[Assigned task]
In the entries below, find each line with the string "activate" and copy it.

[Material for this exercise]
┌──
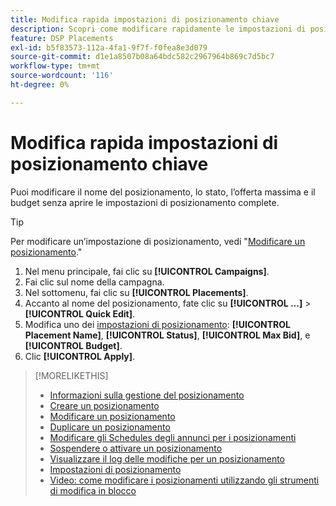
 ```yaml
---
title: Modifica rapida impostazioni di posizionamento chiave
description: Scopri come modificare rapidamente le impostazioni di posizionamento chiave.
feature: DSP Placements
exl-id: b5f83573-112a-4fa1-9f7f-f0fea8e3d079
source-git-commit: d1e1a8507b08a64bdc582c2967964b869c7d5bc7
workflow-type: tm+mt
source-wordcount: '116'
ht-degree: 0%

---
```


# Modifica rapida impostazioni di posizionamento chiave

<!-- Some placements don't have this option. Clarify which placement types aren't eligible -- is it PG placements, or all placements using private inventory? And anything else? -->

Puoi modificare il nome del posizionamento, lo stato, l’offerta massima e il budget senza aprire le impostazioni di posizionamento complete.

>[!TIP]
>
> Per modificare un’impostazione di posizionamento, vedi &quot;[Modificare un posizionamento](/help/dsp/campaign-management/placements/placement-edit.md).&quot;

1. Nel menu principale, fai clic su **[!UICONTROL Campaigns]**.
1. Fai clic sul nome della campagna.
1. Nel sottomenu, fai clic su **[!UICONTROL Placements]**.
1. Accanto al nome del posizionamento, fate clic su  **[!UICONTROL ...]** > **[!UICONTROL Quick Edit]**.
1. Modifica uno dei [impostazioni di posizionamento](placement-settings.md):  **[!UICONTROL Placement Name]**, **[!UICONTROL Status]**, **[!UICONTROL Max Bid]**, e **[!UICONTROL Budget]**.
1. Clic **[!UICONTROL Apply]**.

>[!MORELIKETHIS]
>
>* [Informazioni sulla gestione del posizionamento](placement-about.md)
>* [Creare un posizionamento](placement-create.md)
>* [Modificare un posizionamento](placement-edit.md)
>* [Duplicare un posizionamento](placement-duplicate.md)
>* [Modificare gli Schedules degli annunci per i posizionamenti](placement-edit-ad-schedule.md)
>* [Sospendere o attivare un posizionamento](placement-pause-activate.md)
>* [Visualizzare il log delle modifiche per un posizionamento](placement-change-log.md)
>* [Impostazioni di posizionamento](placement-settings.md)
>* [Video: come modificare i posizionamenti utilizzando gli strumenti di modifica in blocco](https://experienceleague.adobe.com/docs/advertising-learn/tutorials/dsp/bulk-edit-placement-tools.html)
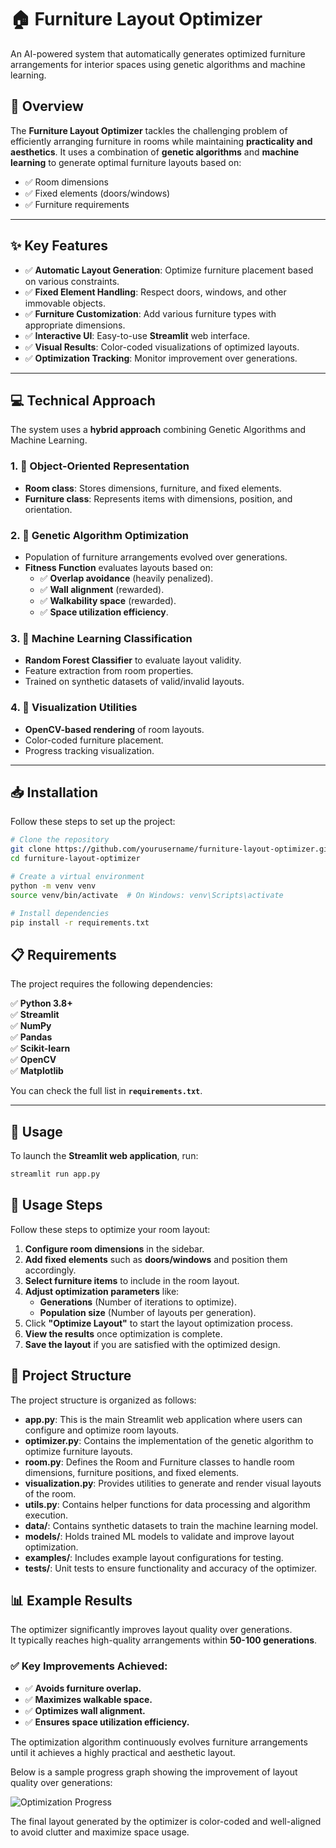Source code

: # 🏠 Furniture Layout Optimizer

An AI-powered system that automatically generates optimized furniture arrangements for interior spaces using genetic algorithms and machine learning.

## 📖 Overview

The **Furniture Layout Optimizer** tackles the challenging problem of efficiently arranging furniture in rooms while maintaining **practicality and aesthetics**. It uses a combination of **genetic algorithms** and **machine learning** to generate optimal furniture layouts based on:

- ✅ Room dimensions  
- ✅ Fixed elements (doors/windows)  
- ✅ Furniture requirements  


---

## ✨ Key Features

- ✅ **Automatic Layout Generation**: Optimize furniture placement based on various constraints.  
- ✅ **Fixed Element Handling**: Respect doors, windows, and other immovable objects.  
- ✅ **Furniture Customization**: Add various furniture types with appropriate dimensions.  
- ✅ **Interactive UI**: Easy-to-use **Streamlit** web interface.  
- ✅ **Visual Results**: Color-coded visualizations of optimized layouts.  
- ✅ **Optimization Tracking**: Monitor improvement over generations.  

---

## 💻 Technical Approach

The system uses a **hybrid approach** combining Genetic Algorithms and Machine Learning.

### 1. 🎨 Object-Oriented Representation
- **Room class**: Stores dimensions, furniture, and fixed elements.  
- **Furniture class**: Represents items with dimensions, position, and orientation.  

### 2. 🧬 Genetic Algorithm Optimization
- Population of furniture arrangements evolved over generations.  
- **Fitness Function** evaluates layouts based on:  
   - ✅ **Overlap avoidance** (heavily penalized).  
   - ✅ **Wall alignment** (rewarded).  
   - ✅ **Walkability space** (rewarded).  
   - ✅ **Space utilization efficiency**.  

### 3. 🤖 Machine Learning Classification
- **Random Forest Classifier** to evaluate layout validity.  
- Feature extraction from room properties.  
- Trained on synthetic datasets of valid/invalid layouts.

### 4. 🎨 Visualization Utilities
- **OpenCV-based rendering** of room layouts.  
- Color-coded furniture placement.  
- Progress tracking visualization.

---

## 📥 Installation

Follow these steps to set up the project:

```bash
# Clone the repository
git clone https://github.com/yourusername/furniture-layout-optimizer.git
cd furniture-layout-optimizer

# Create a virtual environment
python -m venv venv
source venv/bin/activate  # On Windows: venv\Scripts\activate

# Install dependencies
pip install -r requirements.txt

```

## 📋 Requirements
The project requires the following dependencies:  

✅ **Python 3.8+**  
✅ **Streamlit**  
✅ **NumPy**  
✅ **Pandas**  
✅ **Scikit-learn**  
✅ **OpenCV**  
✅ **Matplotlib**  

You can check the full list in **`requirements.txt`**.

---

## 🚀 Usage
To launch the **Streamlit web application**, run:  

```bash
streamlit run app.py
```

## 🚀 Usage Steps
Follow these steps to optimize your room layout:  

1. **Configure room dimensions** in the sidebar.  
2. **Add fixed elements** such as **doors/windows** and position them accordingly.  
3. **Select furniture items** to include in the room layout.  
4. **Adjust optimization parameters** like:  
   - **Generations** (Number of iterations to optimize).  
   - **Population size** (Number of layouts per generation).  
5. Click **"Optimize Layout"** to start the layout optimization process.  
6. **View the results** once optimization is complete.  
7. **Save the layout** if you are satisfied with the optimized design.  


## 📂 Project Structure
The project structure is organized as follows:  


- **app.py**: This is the main Streamlit web application where users can configure and optimize room layouts.  
- **optimizer.py**: Contains the implementation of the genetic algorithm to optimize furniture layouts.  
- **room.py**: Defines the Room and Furniture classes to handle room dimensions, furniture positions, and fixed elements.  
- **visualization.py**: Provides utilities to generate and render visual layouts of the room.  
- **utils.py**: Contains helper functions for data processing and algorithm execution.  
- **data/**: Contains synthetic datasets to train the machine learning model.  
- **models/**: Holds trained ML models to validate and improve layout optimization.  
- **examples/**: Includes example layout configurations for testing.  
- **tests/**: Unit tests to ensure functionality and accuracy of the optimizer.  

## 📊 Example Results
The optimizer significantly improves layout quality over generations.  
It typically reaches high-quality arrangements within **50-100 generations**.  

### ✅ Key Improvements Achieved:
- ✅ **Avoids furniture overlap.**
- ✅ **Maximizes walkable space.**
- ✅ **Optimizes wall alignment.**
- ✅ **Ensures space utilization efficiency.**

The optimization algorithm continuously evolves furniture arrangements until it achieves a highly practical and aesthetic layout.  

Below is a sample progress graph showing the improvement of layout quality over generations:  

![Optimization Progress](https://via.placeholder.com/600x300?text=Optimization+Progress+Graph)  

The final layout generated by the optimizer is color-coded and well-aligned to avoid clutter and maximize space usage.  
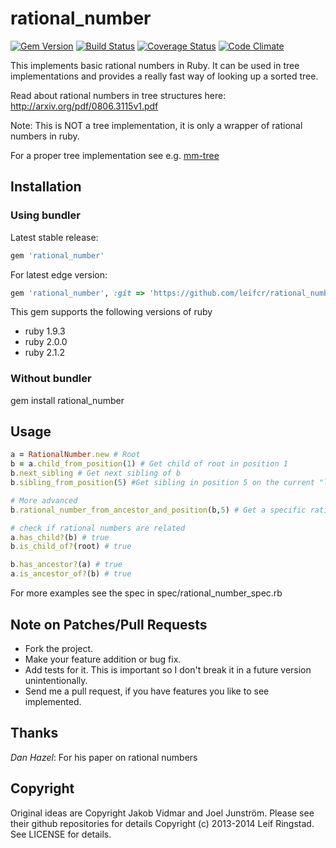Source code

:# rational_number
[![Gem Version](https://badge.fury.io/rb/rational_number.png)](http://badge.fury.io/rb/rational_number) [![Build Status](https://travis-ci.org/leifcr/rational_number.png?branch=master)](https://travis-ci.org/leifcr/rational_number) [![Coverage Status](https://coveralls.io/repos/leifcr/rational_number/badge.png?branch=master)](https://coveralls.io/r/leifcr/rational_number?branch=master) [![Code Climate](https://codeclimate.com/github/leifcr/rational_number.png)](https://codeclimate.com/github/leifcr/rational_number)

This implements basic rational numbers in Ruby. It can be used in tree implementations and provides a really fast way of looking up a sorted tree.

Read about rational numbers in tree structures here: http://arxiv.org/pdf/0806.3115v1.pdf

Note: This is NOT a tree implementation, it is only a wrapper of rational numbers in ruby.

For a proper tree implementation see e.g. [mm-tree](https://github.com/leifcr/mm-tree)

## Installation

### Using bundler

Latest stable release:

```ruby
gem 'rational_number'
```

For latest edge version:

```ruby
gem 'rational_number', :git => 'https://github.com/leifcr/rational_number.git'
```

This gem supports the following versions of ruby

   * ruby 1.9.3
   * ruby 2.0.0
   * ruby 2.1.2

### Without bundler

gem install rational_number

## Usage

```ruby
a = RationalNumber.new # Root
b = a.child_from_position(1) # Get child of root in position 1
b.next_sibling # Get next sibling of b
b.sibling_from_position(5) #Get sibling in position 5 on the current "level"

# More advanced
b.rational_number_from_ancestor_and_position(b,5) # Get a specific rational number from a given ancestor and position

# check if rational numbers are related
a.has_child?(b) # true
b.is_child_of?(root) # true

b.has_ancestor?(a) # true
a.is_ancestor_of?(b) # true
```

For more examples see the spec in spec/rational\_number\_spec.rb

## Note on Patches/Pull Requests

* Fork the project.
* Make your feature addition or bug fix.
* Add tests for it. This is important so I don't break it in a future version unintentionally.
* Send me a pull request, if you have features you like to see implemented.

## Thanks

_Dan Hazel_: For his paper on rational numbers

## Copyright

Original ideas are Copyright Jakob Vidmar and Joel Junström. Please see their github repositories for details
Copyright (c) 2013-2014 Leif Ringstad.
See LICENSE for details.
└──
[Solution to the problem]
>* [Sospendere o attivare un posizionamento](placement-pause-activate.md)
source venv/bin/activate  # On Windows: venv\Scripts\activate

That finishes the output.